**ASSIGNED TASK**
Pick out each line below containing "phenotypes".

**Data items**
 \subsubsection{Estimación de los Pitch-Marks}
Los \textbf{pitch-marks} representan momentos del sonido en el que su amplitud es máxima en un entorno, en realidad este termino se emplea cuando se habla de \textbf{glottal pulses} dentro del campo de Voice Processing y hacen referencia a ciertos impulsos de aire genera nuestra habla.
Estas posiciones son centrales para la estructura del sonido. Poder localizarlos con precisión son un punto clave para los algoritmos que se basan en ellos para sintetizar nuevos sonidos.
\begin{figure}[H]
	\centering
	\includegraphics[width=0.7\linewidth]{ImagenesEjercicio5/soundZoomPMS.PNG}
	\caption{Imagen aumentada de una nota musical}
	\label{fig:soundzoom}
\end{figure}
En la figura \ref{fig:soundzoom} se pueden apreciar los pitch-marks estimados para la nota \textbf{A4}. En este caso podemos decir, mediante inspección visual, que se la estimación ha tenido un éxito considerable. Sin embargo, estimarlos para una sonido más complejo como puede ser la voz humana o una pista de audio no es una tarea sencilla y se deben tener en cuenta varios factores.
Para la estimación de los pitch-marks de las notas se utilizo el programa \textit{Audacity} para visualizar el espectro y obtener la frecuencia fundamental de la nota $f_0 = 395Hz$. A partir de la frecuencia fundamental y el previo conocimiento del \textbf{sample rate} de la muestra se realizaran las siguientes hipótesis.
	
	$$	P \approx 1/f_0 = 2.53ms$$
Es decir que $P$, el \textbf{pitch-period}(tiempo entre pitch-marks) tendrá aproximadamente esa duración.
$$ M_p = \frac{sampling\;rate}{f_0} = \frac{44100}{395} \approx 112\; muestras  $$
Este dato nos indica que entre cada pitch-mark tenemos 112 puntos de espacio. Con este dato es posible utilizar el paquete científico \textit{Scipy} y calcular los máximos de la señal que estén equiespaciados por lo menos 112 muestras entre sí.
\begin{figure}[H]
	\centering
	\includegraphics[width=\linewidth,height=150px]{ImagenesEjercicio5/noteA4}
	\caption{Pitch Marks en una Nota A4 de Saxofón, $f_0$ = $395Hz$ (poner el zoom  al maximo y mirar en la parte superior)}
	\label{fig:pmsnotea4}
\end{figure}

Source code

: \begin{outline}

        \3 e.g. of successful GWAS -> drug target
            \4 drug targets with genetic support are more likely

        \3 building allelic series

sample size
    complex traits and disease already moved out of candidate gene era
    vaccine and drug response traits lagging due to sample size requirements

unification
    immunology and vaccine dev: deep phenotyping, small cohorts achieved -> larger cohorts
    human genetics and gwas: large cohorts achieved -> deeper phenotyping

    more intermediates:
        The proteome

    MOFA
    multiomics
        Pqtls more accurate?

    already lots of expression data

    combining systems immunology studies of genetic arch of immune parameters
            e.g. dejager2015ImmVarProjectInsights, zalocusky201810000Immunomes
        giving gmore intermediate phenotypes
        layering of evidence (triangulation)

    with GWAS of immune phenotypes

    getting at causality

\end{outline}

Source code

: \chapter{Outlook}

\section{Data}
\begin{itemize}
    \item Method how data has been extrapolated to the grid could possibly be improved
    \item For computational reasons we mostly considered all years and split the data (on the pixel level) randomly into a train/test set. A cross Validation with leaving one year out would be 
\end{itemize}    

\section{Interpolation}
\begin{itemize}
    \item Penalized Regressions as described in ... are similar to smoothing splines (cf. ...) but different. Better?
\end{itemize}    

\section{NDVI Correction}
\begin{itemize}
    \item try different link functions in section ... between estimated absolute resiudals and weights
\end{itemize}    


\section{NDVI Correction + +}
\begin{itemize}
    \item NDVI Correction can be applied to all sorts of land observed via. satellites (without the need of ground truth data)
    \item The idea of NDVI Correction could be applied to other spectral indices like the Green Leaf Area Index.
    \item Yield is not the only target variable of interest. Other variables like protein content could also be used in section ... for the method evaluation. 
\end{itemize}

**COMPLETED TASK**
        giving gmore intermediate phenotypes
    with GWAS of immune phenotypes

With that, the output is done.